═══ Working data ═══

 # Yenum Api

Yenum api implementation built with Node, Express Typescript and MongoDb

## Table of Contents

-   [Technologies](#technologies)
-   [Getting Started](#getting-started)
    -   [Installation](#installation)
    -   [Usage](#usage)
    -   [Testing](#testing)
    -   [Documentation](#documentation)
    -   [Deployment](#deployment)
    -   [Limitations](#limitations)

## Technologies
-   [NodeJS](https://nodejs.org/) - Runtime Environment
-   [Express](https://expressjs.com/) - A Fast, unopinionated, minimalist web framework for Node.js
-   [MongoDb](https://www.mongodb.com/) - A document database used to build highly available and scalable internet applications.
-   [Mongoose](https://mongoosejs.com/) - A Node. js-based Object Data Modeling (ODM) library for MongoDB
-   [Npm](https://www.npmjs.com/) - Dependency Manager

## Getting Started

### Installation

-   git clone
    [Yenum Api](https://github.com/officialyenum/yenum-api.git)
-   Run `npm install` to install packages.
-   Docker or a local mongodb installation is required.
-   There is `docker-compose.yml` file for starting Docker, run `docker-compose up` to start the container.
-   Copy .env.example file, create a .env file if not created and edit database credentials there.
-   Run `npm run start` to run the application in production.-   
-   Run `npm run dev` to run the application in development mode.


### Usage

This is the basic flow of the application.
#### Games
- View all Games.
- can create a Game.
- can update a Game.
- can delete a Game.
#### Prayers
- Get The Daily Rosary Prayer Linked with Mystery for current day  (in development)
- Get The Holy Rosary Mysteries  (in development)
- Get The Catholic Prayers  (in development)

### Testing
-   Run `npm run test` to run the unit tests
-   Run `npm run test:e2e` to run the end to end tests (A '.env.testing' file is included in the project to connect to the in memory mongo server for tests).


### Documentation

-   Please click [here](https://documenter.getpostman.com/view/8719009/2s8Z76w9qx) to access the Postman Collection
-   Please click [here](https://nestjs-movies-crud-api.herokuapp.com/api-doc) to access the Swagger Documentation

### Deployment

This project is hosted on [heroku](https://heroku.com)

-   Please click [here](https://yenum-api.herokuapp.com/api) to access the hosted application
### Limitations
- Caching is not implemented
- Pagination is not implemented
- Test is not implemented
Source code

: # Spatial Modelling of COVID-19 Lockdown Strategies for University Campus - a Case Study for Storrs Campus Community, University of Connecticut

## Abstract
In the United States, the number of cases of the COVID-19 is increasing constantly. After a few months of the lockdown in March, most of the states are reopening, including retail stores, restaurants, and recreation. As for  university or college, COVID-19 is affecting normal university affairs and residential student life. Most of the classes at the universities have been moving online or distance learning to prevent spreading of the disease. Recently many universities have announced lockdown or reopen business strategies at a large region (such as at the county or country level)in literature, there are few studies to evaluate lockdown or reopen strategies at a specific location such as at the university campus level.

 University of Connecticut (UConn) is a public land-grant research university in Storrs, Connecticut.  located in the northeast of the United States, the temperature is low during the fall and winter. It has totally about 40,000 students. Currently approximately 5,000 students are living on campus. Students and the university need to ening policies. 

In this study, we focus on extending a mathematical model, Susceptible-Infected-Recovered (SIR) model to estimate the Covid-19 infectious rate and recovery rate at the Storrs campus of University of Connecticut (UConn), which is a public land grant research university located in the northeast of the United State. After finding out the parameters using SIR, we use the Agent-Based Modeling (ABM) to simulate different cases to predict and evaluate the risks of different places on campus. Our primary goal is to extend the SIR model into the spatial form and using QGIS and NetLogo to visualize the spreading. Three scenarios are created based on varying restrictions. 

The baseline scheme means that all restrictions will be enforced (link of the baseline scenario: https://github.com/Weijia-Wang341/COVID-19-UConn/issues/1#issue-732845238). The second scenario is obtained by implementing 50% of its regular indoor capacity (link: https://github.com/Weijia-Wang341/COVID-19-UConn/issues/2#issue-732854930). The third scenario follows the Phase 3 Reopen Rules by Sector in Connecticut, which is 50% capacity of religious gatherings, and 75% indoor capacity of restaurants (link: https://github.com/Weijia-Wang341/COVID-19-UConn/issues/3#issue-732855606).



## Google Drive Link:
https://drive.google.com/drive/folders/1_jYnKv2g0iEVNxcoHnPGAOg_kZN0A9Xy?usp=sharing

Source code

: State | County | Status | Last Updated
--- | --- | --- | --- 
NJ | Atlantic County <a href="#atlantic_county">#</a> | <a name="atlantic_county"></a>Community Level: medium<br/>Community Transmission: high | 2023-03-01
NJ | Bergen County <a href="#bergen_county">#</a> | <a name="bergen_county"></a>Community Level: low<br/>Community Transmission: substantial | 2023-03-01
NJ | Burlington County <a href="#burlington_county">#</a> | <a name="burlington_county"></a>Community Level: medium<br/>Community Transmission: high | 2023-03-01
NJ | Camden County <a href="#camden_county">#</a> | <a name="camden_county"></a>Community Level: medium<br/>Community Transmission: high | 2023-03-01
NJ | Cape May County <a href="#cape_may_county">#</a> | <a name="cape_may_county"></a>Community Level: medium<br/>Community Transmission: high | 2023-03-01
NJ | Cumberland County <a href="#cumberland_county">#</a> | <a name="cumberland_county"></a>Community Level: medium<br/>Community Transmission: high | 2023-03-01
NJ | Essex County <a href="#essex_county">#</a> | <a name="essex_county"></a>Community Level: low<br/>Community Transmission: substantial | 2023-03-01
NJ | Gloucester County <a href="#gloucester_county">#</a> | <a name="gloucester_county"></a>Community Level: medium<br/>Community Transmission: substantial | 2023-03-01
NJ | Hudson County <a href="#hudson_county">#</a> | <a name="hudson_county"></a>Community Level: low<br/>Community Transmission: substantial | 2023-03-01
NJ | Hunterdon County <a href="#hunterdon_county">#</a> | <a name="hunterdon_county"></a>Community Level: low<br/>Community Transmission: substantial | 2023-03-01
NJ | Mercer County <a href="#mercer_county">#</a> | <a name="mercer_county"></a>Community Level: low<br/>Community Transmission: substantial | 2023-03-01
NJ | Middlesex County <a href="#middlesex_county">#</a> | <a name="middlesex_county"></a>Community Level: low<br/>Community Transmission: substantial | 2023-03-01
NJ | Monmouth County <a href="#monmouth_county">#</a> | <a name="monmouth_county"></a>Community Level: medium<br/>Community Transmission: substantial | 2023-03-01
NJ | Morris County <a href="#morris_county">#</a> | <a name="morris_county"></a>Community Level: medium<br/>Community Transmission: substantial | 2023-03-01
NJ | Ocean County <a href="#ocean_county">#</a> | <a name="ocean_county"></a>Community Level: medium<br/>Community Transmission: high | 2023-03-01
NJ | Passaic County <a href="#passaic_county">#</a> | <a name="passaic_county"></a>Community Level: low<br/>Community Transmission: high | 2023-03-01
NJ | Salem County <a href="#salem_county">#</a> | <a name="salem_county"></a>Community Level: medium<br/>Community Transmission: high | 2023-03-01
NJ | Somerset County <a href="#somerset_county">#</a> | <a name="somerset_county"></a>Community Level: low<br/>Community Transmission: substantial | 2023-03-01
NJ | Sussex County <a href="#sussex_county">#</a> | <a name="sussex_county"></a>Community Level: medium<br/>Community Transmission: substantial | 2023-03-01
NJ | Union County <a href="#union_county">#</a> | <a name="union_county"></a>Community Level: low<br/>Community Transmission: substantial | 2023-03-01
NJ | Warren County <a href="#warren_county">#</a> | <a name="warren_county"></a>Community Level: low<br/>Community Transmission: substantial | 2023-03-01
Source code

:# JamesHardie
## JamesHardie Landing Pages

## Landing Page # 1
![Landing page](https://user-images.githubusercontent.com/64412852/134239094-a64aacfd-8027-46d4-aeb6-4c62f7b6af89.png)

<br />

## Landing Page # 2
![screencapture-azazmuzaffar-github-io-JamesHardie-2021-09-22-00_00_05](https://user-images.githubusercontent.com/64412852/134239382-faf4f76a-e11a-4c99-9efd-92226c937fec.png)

═══

» Exercise instructions: Having looked over the entries above, reproduce all of them exactly.

» Output for this exercise:
 # Yenum Api

Yenum api implementation built with Node, Express Typescript and MongoDb

## Table of Contents

-   [Technologies](#technologies)
-   [Getting Started](#getting-started)
    -   [Installation](#installation)
    -   [Usage](#usage)
    -   [Testing](#testing)
    -   [Documentation](#documentation)
    -   [Deployment](#deployment)
    -   [Limitations](#limitations)

## Technologies
-   [NodeJS](https://nodejs.org/) - Runtime Environment
-   [Express](https://expressjs.com/) - A Fast, unopinionated, minimalist web framework for Node.js
-   [MongoDb](https://www.mongodb.com/) - A document database used to build highly available and scalable internet applications.
-   [Mongoose](https://mongoosejs.com/) - A Node. js-based Object Data Modeling (ODM) library for MongoDB
-   [Npm](https://www.npmjs.com/) - Dependency Manager

## Getting Started

### Installation

-   git clone
    [Yenum Api](https://github.com/officialyenum/yenum-api.git)
-   Run `npm install` to install packages.
-   Docker or a local mongodb installation is required.
-   There is `docker-compose.yml` file for starting Docker, run `docker-compose up` to start the container.
-   Copy .env.example file, create a .env file if not created and edit database credentials there.
-   Run `npm run start` to run the application in production.-   
-   Run `npm run dev` to run the application in development mode.


### Usage

This is the basic flow of the application.
#### Games
- View all Games.
- can create a Game.
- can update a Game.
- can delete a Game.
#### Prayers
- Get The Daily Rosary Prayer Linked with Mystery for current day  (in development)
- Get The Holy Rosary Mysteries  (in development)
- Get The Catholic Prayers  (in development)

### Testing
-   Run `npm run test` to run the unit tests
-   Run `npm run test:e2e` to run the end to end tests (A '.env.testing' file is included in the project to connect to the in memory mongo server for tests).


### Documentation

-   Please click [here](https://documenter.getpostman.com/view/8719009/2s8Z76w9qx) to access the Postman Collection
-   Please click [here](https://nestjs-movies-crud-api.herokuapp.com/api-doc) to access the Swagger Documentation

### Deployment

This project is hosted on [heroku](https://heroku.com)

-   Please click [here](https://yenum-api.herokuapp.com/api) to access the hosted application
### Limitations
- Caching is not implemented
- Pagination is not implemented
- Test is not implemented
Source code

: # Spatial Modelling of COVID-19 Lockdown Strategies for University Campus - a Case Study for Storrs Campus Community, University of Connecticut

## Abstract
In the United States, the number of cases of the COVID-19 is increasing constantly. After a few months of the lockdown in March, most of the states are reopening, including retail stores, restaurants, and recreation. As for  university or college, COVID-19 is affecting normal university affairs and residential student life. Most of the classes at the universities have been moving online or distance learning to prevent spreading of the disease. Recently many universities have announced lockdown or reopen business strategies at a large region (such as at the county or country level)in literature, there are few studies to evaluate lockdown or reopen strategies at a specific location such as at the university campus level.

 University of Connecticut (UConn) is a public land-grant research university in Storrs, Connecticut.  located in the northeast of the United States, the temperature is low during the fall and winter. It has totally about 40,000 students. Currently approximately 5,000 students are living on campus. Students and the university need to ening policies. 

In this study, we focus on extending a mathematical model, Susceptible-Infected-Recovered (SIR) model to estimate the Covid-19 infectious rate and recovery rate at the Storrs campus of University of Connecticut (UConn), which is a public land grant research university located in the northeast of the United State. After finding out the parameters using SIR, we use the Agent-Based Modeling (ABM) to simulate different cases to predict and evaluate the risks of different places on campus. Our primary goal is to extend the SIR model into the spatial form and using QGIS and NetLogo to visualize the spreading. Three scenarios are created based on varying restrictions. 

The baseline scheme means that all restrictions will be enforced (link of the baseline scenario: https://github.com/Weijia-Wang341/COVID-19-UConn/issues/1#issue-732845238). The second scenario is obtained by implementing 50% of its regular indoor capacity (link: https://github.com/Weijia-Wang341/COVID-19-UConn/issues/2#issue-732854930). The third scenario follows the Phase 3 Reopen Rules by Sector in Connecticut, which is 50% capacity of religious gatherings, and 75% indoor capacity of restaurants (link: https://github.com/Weijia-Wang341/COVID-19-UConn/issues/3#issue-732855606).



## Google Drive Link:
https://drive.google.com/drive/folders/1_jYnKv2g0iEVNxcoHnPGAOg_kZN0A9Xy?usp=sharing

Source code

: State | County | Status | Last Updated
--- | --- | --- | --- 
NJ | Atlantic County <a href="#atlantic_county">#</a> | <a name="atlantic_county"></a>Community Level: medium<br/>Community Transmission: high | 2023-03-01
NJ | Bergen County <a href="#bergen_county">#</a> | <a name="bergen_county"></a>Community Level: low<br/>Community Transmission: substantial | 2023-03-01
NJ | Burlington County <a href="#burlington_county">#</a> | <a name="burlington_county"></a>Community Level: medium<br/>Community Transmission: high | 2023-03-01
NJ | Camden County <a href="#camden_county">#</a> | <a name="camden_county"></a>Community Level: medium<br/>Community Transmission: high | 2023-03-01
NJ | Cape May County <a href="#cape_may_county">#</a> | <a name="cape_may_county"></a>Community Level: medium<br/>Community Transmission: high | 2023-03-01
NJ | Cumberland County <a href="#cumberland_county">#</a> | <a name="cumberland_county"></a>Community Level: medium<br/>Community Transmission: high | 2023-03-01
NJ | Essex County <a href="#essex_county">#</a> | <a name="essex_county"></a>Community Level: low<br/>Community Transmission: substantial | 2023-03-01
NJ | Gloucester County <a href="#gloucester_county">#</a> | <a name="gloucester_county"></a>Community Level: medium<br/>Community Transmission: substantial | 2023-03-01
NJ | Hudson County <a href="#hudson_county">#</a> | <a name="hudson_county"></a>Community Level: low<br/>Community Transmission: substantial | 2023-03-01
NJ | Hunterdon County <a href="#hunterdon_county">#</a> | <a name="hunterdon_county"></a>Community Level: low<br/>Community Transmission: substantial | 2023-03-01
NJ | Mercer County <a href="#mercer_county">#</a> | <a name="mercer_county"></a>Community Level: low<br/>Community Transmission: substantial | 2023-03-01
NJ | Middlesex County <a href="#middlesex_county">#</a> | <a name="middlesex_county"></a>Community Level: low<br/>Community Transmission: substantial | 2023-03-01
NJ | Monmouth County <a href="#monmouth_county">#</a> | <a name="monmouth_county"></a>Community Level: medium<br/>Community Transmission: substantial | 2023-03-01
NJ | Morris County <a href="#morris_county">#</a> | <a name="morris_county"></a>Community Level: medium<br/>Community Transmission: substantial | 2023-03-01
NJ | Ocean County <a href="#ocean_county">#</a> | <a name="ocean_county"></a>Community Level: medium<br/>Community Transmission: high | 2023-03-01
NJ | Passaic County <a href="#passaic_county">#</a> | <a name="passaic_county"></a>Community Level: low<br/>Community Transmission: high | 2023-03-01
NJ | Salem County <a href="#salem_county">#</a> | <a name="salem_county"></a>Community Level: medium<br/>Community Transmission: high | 2023-03-01
NJ | Somerset County <a href="#somerset_county">#</a> | <a name="somerset_county"></a>Community Level: low<br/>Community Transmission: substantial | 2023-03-01
NJ | Sussex County <a href="#sussex_county">#</a> | <a name="sussex_county"></a>Community Level: medium<br/>Community Transmission: substantial | 2023-03-01
NJ | Union County <a href="#union_county">#</a> | <a name="union_county"></a>Community Level: low<br/>Community Transmission: substantial | 2023-03-01
NJ | Warren County <a href="#warren_county">#</a> | <a name="warren_county"></a>Community Level: low<br/>Community Transmission: substantial | 2023-03-01
Source code

:# JamesHardie
## JamesHardie Landing Pages

## Landing Page # 1
![Landing page](https://user-images.githubusercontent.com/64412852/134239094-a64aacfd-8027-46d4-aeb6-4c62f7b6af89.png)

<br />

## Landing Page # 2
![screencapture-azazmuzaffar-github-io-JamesHardie-2021-09-22-00_00_05](https://user-images.githubusercontent.com/64412852/134239382-faf4f76a-e11a-4c99-9efd-92226c937fec.png)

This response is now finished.